5.INT. RUANG MAKAN - MALAM HARI
Ami yang sedang menyiapkan hidangan dan Abi yang sudah siap di meja makan dengan sebuah buku hukum perdata dalam jurnal.
AMI
Amin! Ayo sini makan dulu!
ABI
Sampai kapan anak seumuran dia masih dipanggil buat makan, seharusnya di umur sekarang sudah mapan.
AMI
Bi..Gak baik ngomong kaya gitu.
BENJAMIN
Abi bener kok, Mi,tapi apa salahnya Amin coba buat dapein apa yang Amin mau Bi. Amin udah berusaha tapi memang belum ada jalannya.
ABI
Mimpimu jadi penulis itu maksudmu Min? Sudah berapa tahun sejak kamu lulus kuliah sastra bahasa, tapi apa hasilnya. Harusnya kamu juga tau bagaimana hasilnya, gagal.
ABI (CONT'D)
Kamu memang gak bakat di dunia kepenulisan Min, sudah, terima saja.
BENJAMIN
Bi, Amin masih punya kesempatan. Amin gak bakal nyerah Bi, seharusnya dukungan keluarga jadi peran penting. Tapi sekarang Amin dipaksa mati sebelum perang.
ABI
Sampai kapan? Sampai Abi sama Ami mu ini sudah tidak ada, lihat anak satu-satunya yang tidak tau akan jadi apa.
BENJAMIN
Amin bakalan coba terus Bi, sampai dititik mana mimpi ini gak berarti lagi buat Amin.
AMI
sudah, didepan makanan gak baik berdebat kaya gitu. (Ami menatap kearah Abi)
AMI (CONT'D)
Biarkan saja dulu Bi, seenggaknya Amin sudah punya kerjaan yang jelas.
ABI
Bekerja di kantor penerbit tapi karya sendiri gak tembus terbit. Ya, selagi bisa menghidupi diri sendiri, ada syukurnya.
Benjamin menundukan kepala dan menggengam sendok dengan erat.
6.INT. KANTOR PENERBIT PARALAYA, RUANGAN MEETING - SIANG HARI
PIMPINAN REDAKSI
Baik, semuanya sudah berkumpul. (menunjuk kearah Benjamin kepada beberapa orang yang hadir) Dia, Benjamin Langit Lastyo, yang akan menjadi penulis autobiografi Bapak Kuswan Rajendra.

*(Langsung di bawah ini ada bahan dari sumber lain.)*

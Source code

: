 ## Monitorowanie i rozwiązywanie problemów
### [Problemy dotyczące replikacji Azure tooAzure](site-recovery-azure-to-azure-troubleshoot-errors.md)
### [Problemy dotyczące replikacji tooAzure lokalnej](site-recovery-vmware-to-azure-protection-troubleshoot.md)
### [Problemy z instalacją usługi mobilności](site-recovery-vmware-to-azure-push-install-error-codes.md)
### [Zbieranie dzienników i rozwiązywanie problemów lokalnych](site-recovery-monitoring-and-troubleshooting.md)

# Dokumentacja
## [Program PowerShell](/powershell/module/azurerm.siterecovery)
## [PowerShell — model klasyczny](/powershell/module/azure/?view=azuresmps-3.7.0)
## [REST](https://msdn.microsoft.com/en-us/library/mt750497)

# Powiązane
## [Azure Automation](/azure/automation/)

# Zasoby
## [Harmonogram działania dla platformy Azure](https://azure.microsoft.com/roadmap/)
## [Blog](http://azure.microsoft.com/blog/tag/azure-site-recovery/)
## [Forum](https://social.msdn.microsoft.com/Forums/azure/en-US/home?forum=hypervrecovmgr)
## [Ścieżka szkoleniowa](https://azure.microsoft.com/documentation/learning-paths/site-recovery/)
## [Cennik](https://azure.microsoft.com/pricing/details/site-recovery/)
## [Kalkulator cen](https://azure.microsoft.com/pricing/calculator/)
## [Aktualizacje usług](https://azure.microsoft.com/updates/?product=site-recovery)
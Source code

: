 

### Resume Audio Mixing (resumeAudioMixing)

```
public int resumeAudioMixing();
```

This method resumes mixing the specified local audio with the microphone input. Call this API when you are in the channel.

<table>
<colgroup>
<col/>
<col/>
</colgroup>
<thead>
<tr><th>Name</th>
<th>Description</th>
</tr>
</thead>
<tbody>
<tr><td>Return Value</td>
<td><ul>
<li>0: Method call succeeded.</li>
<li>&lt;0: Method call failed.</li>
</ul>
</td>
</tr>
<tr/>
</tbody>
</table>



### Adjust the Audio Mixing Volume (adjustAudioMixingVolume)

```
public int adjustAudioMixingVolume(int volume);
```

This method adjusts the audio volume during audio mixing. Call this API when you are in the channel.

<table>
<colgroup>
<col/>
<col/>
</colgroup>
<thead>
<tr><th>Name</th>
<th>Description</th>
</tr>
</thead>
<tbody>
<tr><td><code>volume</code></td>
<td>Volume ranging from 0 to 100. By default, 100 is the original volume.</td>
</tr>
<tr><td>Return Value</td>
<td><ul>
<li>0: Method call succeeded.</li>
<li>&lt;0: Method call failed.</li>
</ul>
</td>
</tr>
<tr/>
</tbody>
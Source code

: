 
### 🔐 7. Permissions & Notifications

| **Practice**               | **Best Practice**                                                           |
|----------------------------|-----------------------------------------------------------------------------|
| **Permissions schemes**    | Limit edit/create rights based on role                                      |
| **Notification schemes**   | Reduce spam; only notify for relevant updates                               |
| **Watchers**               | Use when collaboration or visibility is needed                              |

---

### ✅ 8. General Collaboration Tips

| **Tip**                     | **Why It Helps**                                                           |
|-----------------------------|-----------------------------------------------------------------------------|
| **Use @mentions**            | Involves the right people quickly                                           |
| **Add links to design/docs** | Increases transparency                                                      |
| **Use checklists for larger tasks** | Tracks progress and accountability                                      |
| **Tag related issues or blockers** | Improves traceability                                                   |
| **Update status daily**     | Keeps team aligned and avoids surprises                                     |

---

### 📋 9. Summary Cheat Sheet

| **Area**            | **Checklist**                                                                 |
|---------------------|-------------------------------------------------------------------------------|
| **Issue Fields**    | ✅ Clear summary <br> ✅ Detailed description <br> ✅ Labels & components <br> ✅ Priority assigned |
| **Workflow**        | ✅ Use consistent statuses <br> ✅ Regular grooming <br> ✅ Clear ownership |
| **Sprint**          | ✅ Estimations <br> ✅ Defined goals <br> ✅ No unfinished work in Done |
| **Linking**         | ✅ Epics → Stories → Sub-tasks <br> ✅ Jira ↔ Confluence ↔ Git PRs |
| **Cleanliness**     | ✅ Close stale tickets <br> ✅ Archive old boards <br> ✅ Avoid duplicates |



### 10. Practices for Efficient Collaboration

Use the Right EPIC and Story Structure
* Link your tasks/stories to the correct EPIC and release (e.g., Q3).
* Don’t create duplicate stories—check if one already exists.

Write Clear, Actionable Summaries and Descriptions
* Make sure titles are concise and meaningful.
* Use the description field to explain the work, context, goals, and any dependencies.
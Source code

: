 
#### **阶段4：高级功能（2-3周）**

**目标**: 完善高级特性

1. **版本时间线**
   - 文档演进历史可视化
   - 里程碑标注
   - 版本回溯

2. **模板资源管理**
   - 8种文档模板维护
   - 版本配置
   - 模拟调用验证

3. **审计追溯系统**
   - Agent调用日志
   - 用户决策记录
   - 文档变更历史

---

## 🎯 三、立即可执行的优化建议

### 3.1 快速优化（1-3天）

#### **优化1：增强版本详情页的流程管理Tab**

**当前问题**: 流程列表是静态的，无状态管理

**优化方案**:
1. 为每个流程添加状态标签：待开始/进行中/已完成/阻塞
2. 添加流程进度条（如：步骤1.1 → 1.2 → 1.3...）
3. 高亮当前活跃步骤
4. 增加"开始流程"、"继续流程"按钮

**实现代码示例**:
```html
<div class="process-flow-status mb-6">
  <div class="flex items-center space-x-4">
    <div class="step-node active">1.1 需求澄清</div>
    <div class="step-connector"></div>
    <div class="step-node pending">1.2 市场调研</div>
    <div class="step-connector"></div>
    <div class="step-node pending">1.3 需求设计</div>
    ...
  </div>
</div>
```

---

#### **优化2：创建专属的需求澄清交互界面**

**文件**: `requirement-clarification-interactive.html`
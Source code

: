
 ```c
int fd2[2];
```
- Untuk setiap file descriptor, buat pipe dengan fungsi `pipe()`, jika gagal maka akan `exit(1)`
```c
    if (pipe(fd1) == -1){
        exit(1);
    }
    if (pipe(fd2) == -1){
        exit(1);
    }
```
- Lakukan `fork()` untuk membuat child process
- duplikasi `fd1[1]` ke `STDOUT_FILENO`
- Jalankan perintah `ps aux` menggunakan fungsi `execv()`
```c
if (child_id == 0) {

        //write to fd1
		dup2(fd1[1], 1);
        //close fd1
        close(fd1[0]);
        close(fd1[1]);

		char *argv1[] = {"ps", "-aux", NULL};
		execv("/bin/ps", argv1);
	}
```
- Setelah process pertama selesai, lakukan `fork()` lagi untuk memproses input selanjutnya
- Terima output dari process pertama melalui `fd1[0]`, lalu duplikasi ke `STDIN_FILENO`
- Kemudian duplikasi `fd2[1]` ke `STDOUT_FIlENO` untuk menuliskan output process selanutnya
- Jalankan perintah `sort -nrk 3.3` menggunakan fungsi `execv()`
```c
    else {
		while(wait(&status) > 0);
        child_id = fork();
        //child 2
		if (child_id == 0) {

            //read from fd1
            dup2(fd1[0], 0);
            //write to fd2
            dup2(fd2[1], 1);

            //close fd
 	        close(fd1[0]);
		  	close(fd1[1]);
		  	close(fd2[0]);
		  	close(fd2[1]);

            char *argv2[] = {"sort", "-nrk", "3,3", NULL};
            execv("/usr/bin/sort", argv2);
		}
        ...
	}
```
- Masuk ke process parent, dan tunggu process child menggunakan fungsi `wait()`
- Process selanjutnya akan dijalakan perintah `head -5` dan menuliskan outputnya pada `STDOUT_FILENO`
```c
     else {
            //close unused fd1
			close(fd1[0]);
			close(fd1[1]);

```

Benjamin berdiri dari duduknya dan menunduk kepala sopan lalu tersenyum kecil. Kemudian kembali duduk.
KUSWAN RAJENDRA
Wah... ternyata masih sangat muda ya, senang dapat bertemu langsung dengan anda, selam pembuatan buku bisa langsung tanyakan pada saya juga beberapa keluarga saya.(dengan senyum berwibawa)
BENJAMIN
Senang juga bisa langsung bertemu dengan Bapak, semoga buku ini akan menjadi suatu tolak ukur bagi banyak orang.
KUSWAN RAJENDRA
Ya, tentu saja. Semoga kerjasama ini bisa berjalan baik.
PIMPINAN REDAKSI
Kami akan usahakan semuanya berjalan baik, Benjamin merupakan penulis andalan kami. Dia tidak akan mengecewakan.
Setelah meeting selesai, Benjamin dan Bapak Kuswan berjabat tangan, senyum yang diberikan Bapak Kuswan buat Benjamin sedikit larut, mengartikan senyum yang dirasakannya janggal itu.